An S corporation is created by first forming a traditional corporation, and then filing a special form with the IRS to elect S status. Unlike a traditional corporation, an S corporation generally is not subject to separate federal income tax. Rather, taxable income from an S corporation is passed through to the individual shareholders, and each shareholder is subject to federal tax on his or her share of that income. In other words, S corporations are pass-through entities. (Note that a shareholder’s share of the S corporation’s income need not actually be distributed to the shareholder in order for the shareholder to owe tax on that amount.) Ohio recognizes the federal S election with regard to income tax, but nonetheless requires S corporations to pay the commercial activity tax. In addition, an individual S corporation shareholder will owe tax to the state on his or her share of the company’s income.
Example: For the latest tax year, your S corporation had gross receipts of $5,000,000 and net income of $1,000,000. The corporation will owe commercial activity tax in the amount of $15,600 ($2600 + .26% of $5,000,000). In addition, the $1,000,000 of net income will be allocated to you and your fellow shareholders, and you will each pay tax on your own portions on your respective state tax returns. The marginal rates for each shareholder will vary depending on his or her overall taxable income for the year.
Like S corporations, LLCs are pass-through entities and are not required to pay federal income tax. However, LLCs are required to pay Ohio’s commercial activity tax on gross receipts. In addition, net income from an LLC is distributed to individual LLC members, who then must pay federal and state taxes on the amounts distributed to them.
Note that while by default LLCs are classified for tax purposes as partnerships (or, for single-member LLCs, disregarded entities), it is possible to elect to have your LLC classified as a corporation. However, because Ohio’s commercial activity tax applies in the same manner to corporations, partnerships, and disregarded entities, your choice in this regard will not affect how your business is taxed by the state.

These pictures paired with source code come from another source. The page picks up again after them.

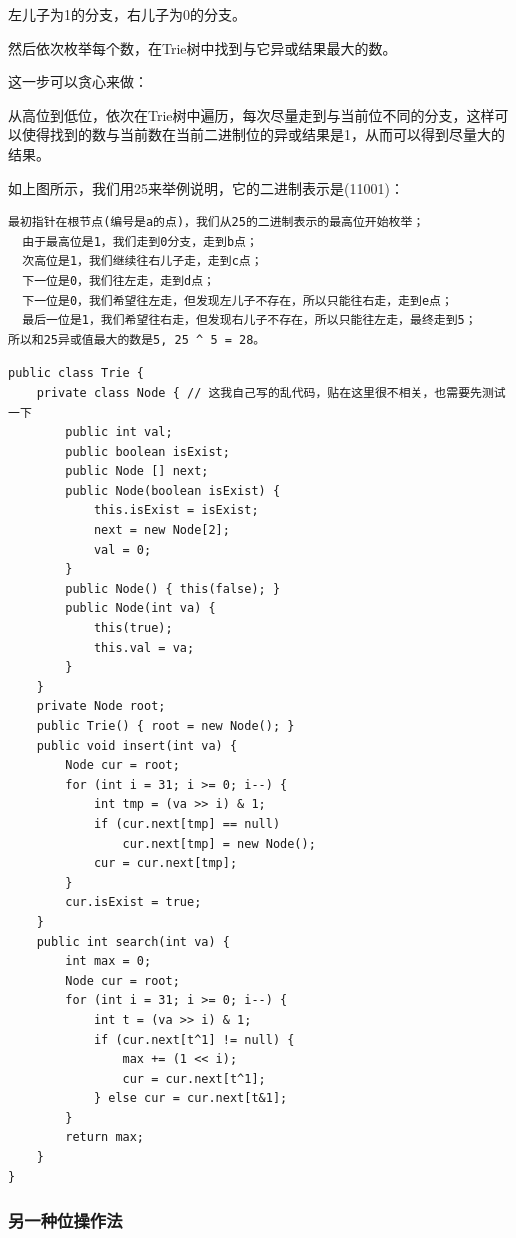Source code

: \documentclass[9pt, b5paper]{article}
\begin{document}
左儿子为1的分支，右儿子为0的分支。

然后依次枚举每个数，在Trie树中找到与它异或结果最大的数。

这一步可以贪心来做：

从高位到低位，依次在Trie树中遍历，每次尽量走到与当前位不同的分支，这样可以使得找到的数与当前数在当前二进制位的异或结果是1，从而可以得到尽量大的结果。

如上图所示，我们用25来举例说明，它的二进制表示是(11001)：

\begin{verbatim}
最初指针在根节点(编号是a的点)，我们从25的二进制表示的最高位开始枚举；
  由于最高位是1，我们走到0分支，走到b点；
  次高位是1，我们继续往右儿子走，走到c点；
  下一位是0，我们往左走，走到d点；
  下一位是0，我们希望往左走，但发现左儿子不存在，所以只能往右走，走到e点；
  最后一位是1，我们希望往右走，但发现右儿子不存在，所以只能往左走，最终走到5；
所以和25异或值最大的数是5, 25 ^ 5 = 28。
\end{verbatim}
\begin{verbatim}
public class Trie {
    private class Node { // 这我自己写的乱代码，贴在这里很不相关，也需要先测试一下
        public int val;
        public boolean isExist;
        public Node [] next;
        public Node(boolean isExist) {
            this.isExist = isExist;
            next = new Node[2];
            val = 0;
        }
        public Node() { this(false); }
        public Node(int va) {
            this(true);
            this.val = va;
        }
    }
    private Node root;
    public Trie() { root = new Node(); }
    public void insert(int va) {
        Node cur = root;
        for (int i = 31; i >= 0; i--) {
            int tmp = (va >> i) & 1;
            if (cur.next[tmp] == null)
                cur.next[tmp] = new Node();
            cur = cur.next[tmp];
        }
        cur.isExist = true;
    }
    public int search(int va) {
        int max = 0;
        Node cur = root;
        for (int i = 31; i >= 0; i--) {
            int t = (va >> i) & 1;
            if (cur.next[t^1] != null) {
                max += (1 << i);
                cur = cur.next[t^1];
            } else cur = cur.next[t&1];
        }
        return max;
    }
}
\end{verbatim}

\subsubsection{另一种位操作法}
\label{sec-13-5-1}
\end{document}
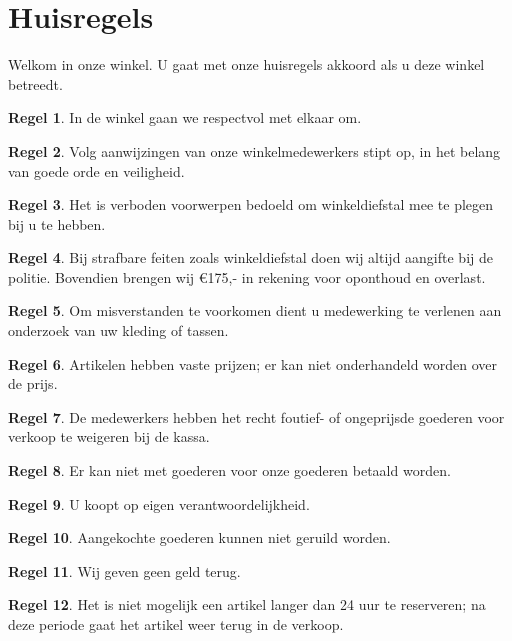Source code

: \documentclass[12pt,a4paper]{article}
\theoremstyle{definition}
\newtheorem{regel}{Regel}
\begin{document}
\thispagestyle{empty}
\section*{Huisregels}
Welkom in onze winkel. 
U gaat met onze huisregels akkoord als u deze winkel betreedt.

\begin{regel}
In de winkel gaan we respectvol met elkaar om.
\end{regel}
\begin{regel}
Volg aanwijzingen van onze winkelmedewerkers stipt op, in het belang van goede orde en veiligheid.
\end{regel}
\begin{regel}
Het is verboden voorwerpen bedoeld om winkeldiefstal mee te plegen bij u te hebben.
\end{regel}
\begin{regel}
Bij strafbare feiten zoals winkeldiefstal doen wij altijd aangifte bij de politie. Bovendien brengen wij \euro 175,- in rekening voor oponthoud en overlast. 
\end{regel}
\begin{regel}
Om misverstanden te voorkomen dient u medewerking te verlenen aan onderzoek van uw kleding of tassen.
\end{regel}
\begin{regel}

Artikelen hebben vaste prijzen; er kan niet onderhandeld worden over de prijs.
\end{regel}
\begin{regel}
De medewerkers hebben het recht foutief- of ongeprijsde goederen voor verkoop te weigeren bij de kassa.
\end{regel}
\begin{regel}
Er kan niet met goederen voor onze goederen betaald worden.
\end{regel}
\begin{regel}
U koopt op eigen verantwoordelijkheid.
\end{regel}
\begin{regel}
Aangekochte goederen kunnen niet geruild worden.
\end{regel}
\begin{regel}
Wij geven geen geld terug.
\end{regel}
\begin{regel}
Het is niet mogelijk een artikel langer dan 24 uur te reserveren; na deze periode gaat het artikel weer terug in de verkoop.
\end{regel}
\end{document}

Example: For the latest tax year, your multi-member LLC, which has the default tax classification of partnership, had gross receipts of $5,000,000 and net income of $1,000,000. The LLC will owe commercial activity tax in the amount of $15,600 ($2600 + .26% of $5,000,000). In addition, the $1,000,000 of net income will be divvied up between you and your fellow LLC members, and you will each pay tax on your own portions on your respective state tax returns. The marginal rates for each member will vary depending on his or her overall taxable income for the year.
Income from partnerships is distributed to the individual partners, who then pay tax on the amount distributed to them on both their federal and state tax returns. Partnerships are also required to pay Ohio’s commercial activity tax on gross receipts.
Income from your business will be distributed to you as the sole proprietor, and you will pay tax to the state on that income. In addition, your business is also required to pay Ohio’s commercial activity tax on gross receipts.
Our primary focus here is on businesses operating solely in Ohio. However, if you’re doing business in several states, you should be aware that your business may be considered to have nexus with those states, and therefore may be obligated to pay taxes in those states. Also, if your business was formed or is located in another state, but generates income in Ohio, it may be subject to Ohio taxes. The rules for taxation of multistate businesses, including what constitutes nexus with a state for the purpose of various taxes, are complicated. If you run such a business, you should consult with a tax professional.
For further guidance on Ohio’s commercial activity tax, check the Department of Taxation website; a special FAQ page on that site is particularly helpful. For information on business-related taxes in other states, check Nolo’s 50-State Guide to Business Income Tax. And, if you’re looking for detailed guidance on federal income tax issues, check Tax Savvy for Small Business, by Federick Daily.